[dns-operations] For darpa.mil, EDNS buffer == 1232 is *too small*. :-(

Petr Špaček petr.spacek at nic.cz
Tue Apr 21 07:57:27 UTC 2020


On 21. 04. 20 9:00, Paul Vixie wrote:
> On Tuesday, 21 April 2020 06:20:04 UTC Petr Špaček wrote:
>> On 20. 04. 20 22:22, Viktor Dukhovni wrote:
>>> On Mon, Apr 20, 2020 at 12:52:49PM -0700, Brian Somers wrote:
>>>> ...
>>>> At Cisco we allow up to 1410 bytes upstream and drop fragments.  We
>>>> prefer IPv6 addresses when talking to authorities.  We’ve been doing
>>>> this for years (except for a period between Feb 2019 and Aug 2019). 
>>>> Zero customer complaints.> 
>>> So perhaps the advice to default to 1232 should be revised:
>>> ...
>>
>> Please let's not jump to conclusions, especially because of single anecdote.
> 
> my own anecdotes are not singular, but your point is taken.
> 
>> As Knot Resolver developer I counter with another anecdote:
>> We have experience with networks where ~ 1300 buffer was workable minimum
>> and 1400 was already too much.
> 
> i hope you can say much more than this, about that.

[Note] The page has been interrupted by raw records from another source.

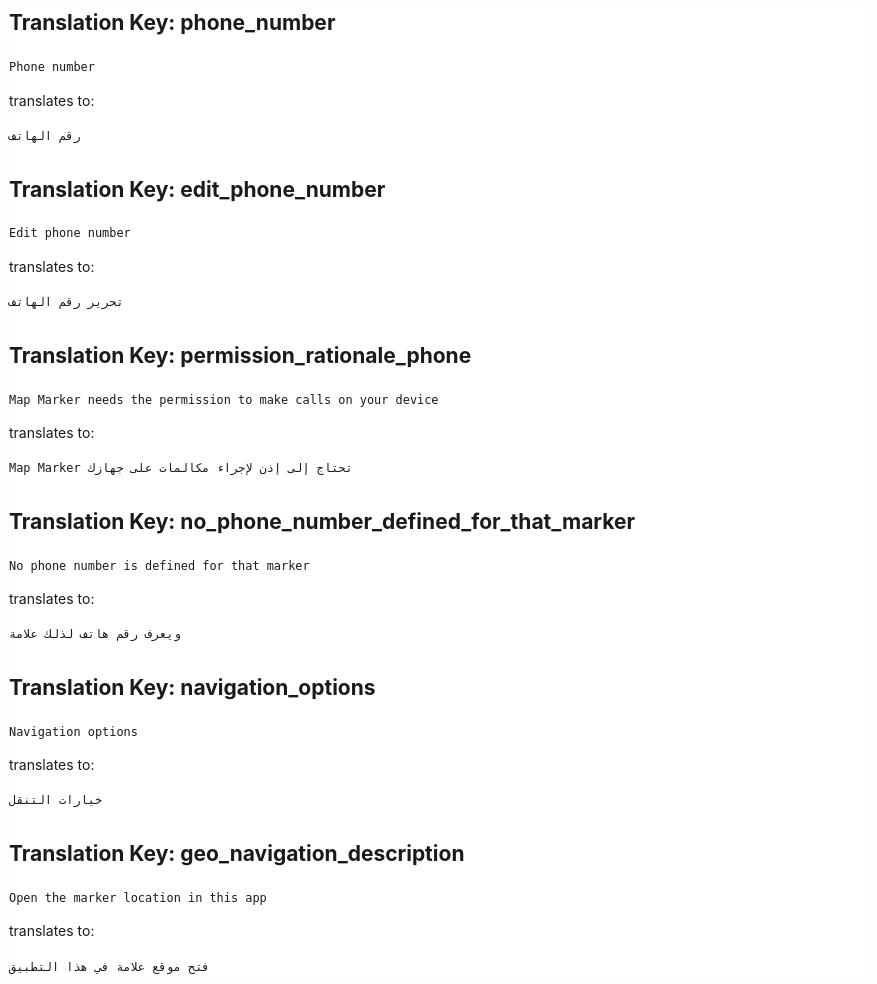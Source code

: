 
## Translation Key: phone_number
```
Phone number
```
translates to:
```
رقم الهاتف
```


## Translation Key: edit_phone_number
```
Edit phone number
```
translates to:
```
تحرير رقم الهاتف
```


## Translation Key: permission_rationale_phone
```
Map Marker needs the permission to make calls on your device
```
translates to:
```
Map Marker تحتاج إلى إذن لإجراء مكالمات على جهازك
```


## Translation Key: no_phone_number_defined_for_that_marker
```
No phone number is defined for that marker
```
translates to:
```
ويعرف رقم هاتف لذلك علامة
```


## Translation Key: navigation_options
```
Navigation options
```
translates to:
```
خيارات التنقل
```


## Translation Key: geo_navigation_description
```
Open the marker location in this app
```
translates to:
```
فتح موقع علامة في هذا التطبيق
```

Unfortunatelly I can't, we never got to the root cause.

It is the same story again and again:
Probably one of ISPs in chain on the affected link was doing weird stuff with big packets. We as Knot Resolver developers were not "their customer" but merely "supplier of their customer" so they refused to talk to us, and their actual customer lost interest as soon as it started to work reliably for them. That's all we have, i.e. nothing.


>> As for OpenDNS experience - I'm hesistant to generalize. According to
>> https://indico.dns-oarc.net/event/33/contributions/751/attachments/724/1228/
>> 20200201_DNSSEC_Recursive_Resolution_From_the_Ground_Up.pptx DO bit is sent
>> out only since Sep'2018, and presumably from resolvers in data centers.
> 
> i understood the opendns team to say that they also used 1410 as the maximum 
> buffer size in responding to downstream queries. perhaps they can expand here.
> 
>> Results would be very different for recursive resolver deployment deep in
>> corporate networks/on the last mile.
> 
> that statement stretches the verb "would" too far. did you mean "could"?

No, I did mean "would":
- OpenDNS's experience says that in data centers 1410 works.
- Our experience says that outside of data centers 1410 does not always work.

> i 
> think we can learn a lot from authoritative responses (how many are followed 
> by retries or TCP or a complaint?) and recursive responses (same question). 
> 
>> DNS-over-TCP is mandatory to implement so please let's stop working it
>> around.
> 
> +1. no part of this debate is for me an argument against mandated TCP and 
> recommended DoT. those should be assumed on all timelines. however, that does 
> not justify an arbitrary maximum response buffer size such as 1232. all of the 
> math that leads to 1232 is unsuitable for DNS's use.

Let's be precise here. The proposal on the table is to change _default values in configuration_.

Nobody is proposing to impose "arbitrary maximum response buffer size" and weld it onto DNS software. Vendors are simply looking for defaults which work for them and their customer/user base.